Because the two-argument version of
to_tsvector
was used in the index above, only a query reference that uses the 2-argument version of
to_tsvector
with the same configuration name will use that index. That is,
WHERE to_tsvector('english', body) @@ 'a & b'
can use the index, but
WHERE to_tsvector(body) @@ 'a & b'
cannot. This ensures that an index will be used only with the same configuration used to create the index entries.

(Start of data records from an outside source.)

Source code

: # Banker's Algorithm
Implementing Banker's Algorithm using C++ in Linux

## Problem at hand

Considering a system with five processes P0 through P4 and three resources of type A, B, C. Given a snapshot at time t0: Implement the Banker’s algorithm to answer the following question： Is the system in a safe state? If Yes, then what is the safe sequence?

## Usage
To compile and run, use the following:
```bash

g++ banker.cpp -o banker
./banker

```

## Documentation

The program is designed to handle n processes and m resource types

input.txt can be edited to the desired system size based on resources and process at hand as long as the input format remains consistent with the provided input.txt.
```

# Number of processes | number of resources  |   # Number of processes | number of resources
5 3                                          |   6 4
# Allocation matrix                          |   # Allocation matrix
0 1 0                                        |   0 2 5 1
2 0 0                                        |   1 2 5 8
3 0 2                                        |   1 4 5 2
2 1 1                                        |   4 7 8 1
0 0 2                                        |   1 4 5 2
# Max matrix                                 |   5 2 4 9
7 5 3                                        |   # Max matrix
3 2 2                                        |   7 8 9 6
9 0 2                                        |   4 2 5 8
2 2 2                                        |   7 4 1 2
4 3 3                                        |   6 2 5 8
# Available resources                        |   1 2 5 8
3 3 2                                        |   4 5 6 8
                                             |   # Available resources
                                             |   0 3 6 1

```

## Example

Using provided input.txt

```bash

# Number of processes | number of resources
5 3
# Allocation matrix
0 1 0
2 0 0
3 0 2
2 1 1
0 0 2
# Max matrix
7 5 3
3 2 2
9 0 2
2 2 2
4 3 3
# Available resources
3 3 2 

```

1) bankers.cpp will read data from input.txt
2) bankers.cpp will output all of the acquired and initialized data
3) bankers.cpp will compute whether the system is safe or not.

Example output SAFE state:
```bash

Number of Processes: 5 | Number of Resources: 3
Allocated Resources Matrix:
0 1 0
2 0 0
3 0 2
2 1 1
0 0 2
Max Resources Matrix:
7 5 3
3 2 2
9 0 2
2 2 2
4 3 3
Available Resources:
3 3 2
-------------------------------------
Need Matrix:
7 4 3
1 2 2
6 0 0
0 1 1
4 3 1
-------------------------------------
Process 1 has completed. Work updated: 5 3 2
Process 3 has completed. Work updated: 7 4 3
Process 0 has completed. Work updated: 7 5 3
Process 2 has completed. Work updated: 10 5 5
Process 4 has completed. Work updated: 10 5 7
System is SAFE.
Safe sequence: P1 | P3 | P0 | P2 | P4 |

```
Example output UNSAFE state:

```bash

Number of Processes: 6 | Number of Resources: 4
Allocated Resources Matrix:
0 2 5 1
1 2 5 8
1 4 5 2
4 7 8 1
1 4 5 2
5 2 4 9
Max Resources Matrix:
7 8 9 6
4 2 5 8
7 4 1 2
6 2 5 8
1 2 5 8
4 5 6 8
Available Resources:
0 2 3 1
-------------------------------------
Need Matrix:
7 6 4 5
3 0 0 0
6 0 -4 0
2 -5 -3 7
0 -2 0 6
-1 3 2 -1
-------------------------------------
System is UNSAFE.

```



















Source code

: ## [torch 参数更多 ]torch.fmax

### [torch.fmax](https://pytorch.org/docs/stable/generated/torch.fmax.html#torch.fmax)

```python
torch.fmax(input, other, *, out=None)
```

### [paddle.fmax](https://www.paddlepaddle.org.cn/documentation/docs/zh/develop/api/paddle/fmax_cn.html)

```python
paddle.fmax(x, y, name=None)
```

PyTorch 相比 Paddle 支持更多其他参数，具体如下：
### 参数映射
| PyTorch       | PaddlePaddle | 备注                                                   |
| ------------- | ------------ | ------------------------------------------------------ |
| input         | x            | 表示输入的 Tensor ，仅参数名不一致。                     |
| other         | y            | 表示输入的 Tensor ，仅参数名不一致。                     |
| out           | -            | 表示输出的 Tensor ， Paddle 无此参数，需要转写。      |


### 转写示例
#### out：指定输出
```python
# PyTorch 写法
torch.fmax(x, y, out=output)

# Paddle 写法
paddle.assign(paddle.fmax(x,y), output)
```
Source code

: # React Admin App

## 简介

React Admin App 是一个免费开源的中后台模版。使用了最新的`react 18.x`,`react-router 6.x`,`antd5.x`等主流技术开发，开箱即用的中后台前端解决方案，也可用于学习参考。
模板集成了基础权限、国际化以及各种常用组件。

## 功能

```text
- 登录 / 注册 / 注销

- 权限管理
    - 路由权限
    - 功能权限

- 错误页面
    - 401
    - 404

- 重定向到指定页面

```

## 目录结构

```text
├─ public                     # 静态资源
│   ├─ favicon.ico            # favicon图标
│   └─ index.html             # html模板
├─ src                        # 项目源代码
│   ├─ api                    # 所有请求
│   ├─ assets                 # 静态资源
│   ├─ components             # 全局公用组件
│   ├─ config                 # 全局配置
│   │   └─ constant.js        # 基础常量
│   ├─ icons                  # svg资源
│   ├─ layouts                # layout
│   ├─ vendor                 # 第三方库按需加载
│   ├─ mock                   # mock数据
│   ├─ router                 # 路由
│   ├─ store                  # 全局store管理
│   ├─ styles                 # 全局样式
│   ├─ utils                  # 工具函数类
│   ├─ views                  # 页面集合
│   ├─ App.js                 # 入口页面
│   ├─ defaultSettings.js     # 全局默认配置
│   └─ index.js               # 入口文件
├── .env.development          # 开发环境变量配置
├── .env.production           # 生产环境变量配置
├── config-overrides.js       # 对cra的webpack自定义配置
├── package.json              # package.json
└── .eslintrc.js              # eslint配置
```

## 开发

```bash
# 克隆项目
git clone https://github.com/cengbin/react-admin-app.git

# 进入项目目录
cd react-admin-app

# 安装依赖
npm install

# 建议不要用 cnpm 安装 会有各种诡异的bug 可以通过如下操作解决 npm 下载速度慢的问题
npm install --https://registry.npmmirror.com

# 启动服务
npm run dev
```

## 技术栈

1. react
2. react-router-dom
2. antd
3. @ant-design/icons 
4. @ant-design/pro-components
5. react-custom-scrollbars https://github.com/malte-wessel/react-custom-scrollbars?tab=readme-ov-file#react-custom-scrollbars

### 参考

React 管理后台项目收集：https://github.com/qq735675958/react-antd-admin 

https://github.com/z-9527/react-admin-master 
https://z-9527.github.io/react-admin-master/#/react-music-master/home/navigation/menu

It is possible to set up more complex expression indexes wherein the configuration name is specified by another column, e.g.:
CREATE INDEX pgweb_idx ON pgweb USING GIN (to_tsvector(config_name, body));
where
config_name
is a column in the
pgweb
table. This allows mixed configurations in the same index while recording which configuration was used for each index entry. This would be useful, for example, if the document collection contained documents in different languages. Again, queries that are meant to use the index must be phrased to match, e.g.,
WHERE to_tsvector(config_name, body) @@ 'a & b'
.
Indexes can even concatenate columns:
CREATE INDEX pgweb_idx ON pgweb USING GIN (to_tsvector('english', title || ' ' || body));
Another approach is to create a separate
tsvector
column to hold the output of
to_tsvector
. To keep this column automatically up to date with its source data, use a stored generated column. This example is a concatenation of
title
and
body
, using
coalesce
to ensure that one field will still be indexed when the other is
NULL
:
ALTER TABLE pgweb ADD COLUMN textsearchable_index_col tsvector GENERATED ALWAYS AS (to_tsvector('english', coalesce(title, '') || ' ' || coalesce(body, ''))) STORED;
Then we create a GIN index to speed up the search:
CREATE INDEX textsearch_idx ON pgweb USING GIN (textsearchable_index_col);
Now we are ready to perform a fast full text search:
SELECT title FROM pgweb WHERE textsearchable_index_col @@ to_tsquery('create & table') ORDER BY last_mod_date DESC LIMIT 10;
One advantage of the separate-column approach over an expression index is that it is not necessary to explicitly specify the text search configuration in queries in order to make use of the index. As shown in the example above, the query can depend on
default_text_search_config
. Another advantage is that searches will be faster, since it will not be necessary to redo the
to_tsvector
calls to verify index matches. (This is more important when using a GiST index than a GIN index; see Section 12.9.) The expression-index approach is simpler to set up, however, and it requires less disk space since the
tsvector
representation is not stored explicitly.